Canada’s Population Added 430k In Q3, 1.25 Million In The Past Year
Canada’s astronomical population growth continues, driven almost entirely by immigration. The population rose 430.6k people in the three months ending Oct 1st. It’s the third-largest quarterly increase on record, and brought annual growth to 3.2% (+1.25 million). In raw numbers, a 12-month period has never seen more people added. The annual growth rate is the strongest since 1958, when the population was considerably smaller.
If you’re wondering how this is sustainable, it’s not. This is what annual growth looks like these days.
Canadian Population Change
Canada’s annual change in population.
Source: BMO, Statistics Canada, Haver.
“Now, in the context of Canada’s affordability crisis, take a look at the accompanying chart and ask if supply is really to blame here,” says BMO economist Robert Kavcic.
Adding, “Despite many commendable efforts, in no version of reality can housing supply respond to an almost overnight tripling in the run-rate of new bodies. This is (still) the case of a demand curve running loose.”
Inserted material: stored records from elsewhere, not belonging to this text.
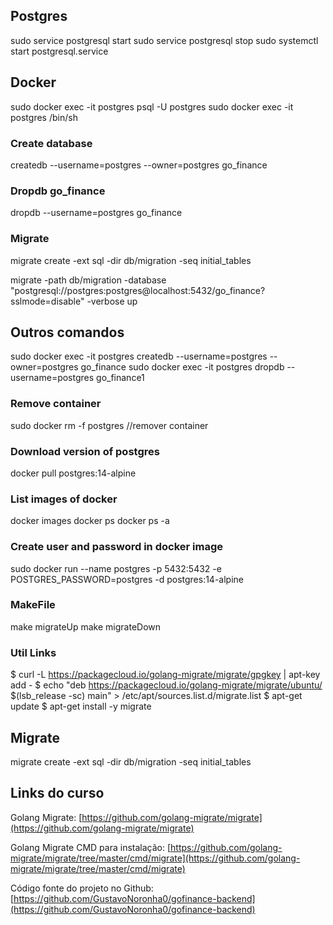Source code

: 
## Postgres
sudo service postgresql start
sudo service postgresql stop
sudo systemctl start postgresql.service

## Docker 
sudo docker exec -it postgres psql -U postgres
sudo docker exec -it postgres /bin/sh
  ### Create database
   createdb --username=postgres --owner=postgres go_finance

  ### Dropdb go_finance
  dropdb --username=postgres go_finance

### Migrate
migrate create -ext sql -dir db/migration -seq initial_tables

migrate -path db/migration -database "postgresql://postgres:postgres@localhost:5432/go_finance?sslmode=disable" -verbose up

## Outros comandos
sudo docker exec -it postgres createdb --username=postgres --owner=postgres go_finance
sudo docker exec -it postgres dropdb --username=postgres  go_finance1

### Remove container
sudo docker rm -f postgres //remover container

### Download version of postgres
docker pull postgres:14-alpine

### List images of docker
docker images
docker ps
docker ps -a

### Create user and password in docker image
sudo docker run --name postgres -p 5432:5432 -e POSTGRES_PASSWORD=postgres -d postgres:14-alpine

### MakeFile
make migrateUp
make migrateDown

### Util Links
$ curl -L https://packagecloud.io/golang-migrate/migrate/gpgkey | apt-key add -
$ echo "deb https://packagecloud.io/golang-migrate/migrate/ubuntu/ $(lsb_release -sc) main" > /etc/apt/sources.list.d/migrate.list
$ apt-get update
$ apt-get install -y migrate

## Migrate
migrate create -ext sql -dir db/migration -seq initial_tables

## Links do curso

Golang Migrate: [https://github.com/golang-migrate/migrate](https://github.com/golang-migrate/migrate)

Golang Migrate CMD para instalação: [https://github.com/golang-migrate/migrate/tree/master/cmd/migrate](https://github.com/golang-migrate/migrate/tree/master/cmd/migrate)

Código fonte do projeto no Github: [https://github.com/GustavoNoronha0/gofinance-backend](https://github.com/GustavoNoronha0/gofinance-backend)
Canada Is Intentionally Trying To Overrun Its Supply Abilities
Up until a few months ago, BMO argued exuberance was the issue—supply has kept up with demand. Policymakers took that as a challenge, and began relying even further on immigration to overrun demand. Policymakers have adopted a failed Nixon-era supply-side narrative (a.k.a. trickle down economics), attempting to blame hurdles in the way of higher production.
Kavcic puts the current plan into perspective to show the type of scale required. “For additional context, at 2.5 people per household, we’d need more than 170k new units every three months at this rate of population growth, even before accounting for domestic household formation,” he explains.
The industry is currently pushed to the max trying to churn out 220k homes per year. That’s a significantly higher number than previous years, but still roughly a quarter of the amount that would be needed to accommodate the supply-side plan.
It’s easy to say, “we just need to build more houses.” However, demand for materials is already so high it’s inflationary. Trying to scale building, even if the skilled labor were available, would still require competing with global commodity markets for the materials needed, driving the cost of construction higher.
In essence, Canada has less of an immigration plan than it does a recipe for stimulating home prices. Fortunately, immigration balances itself out when it becomes clear the opportunities being promised don’t actually exist.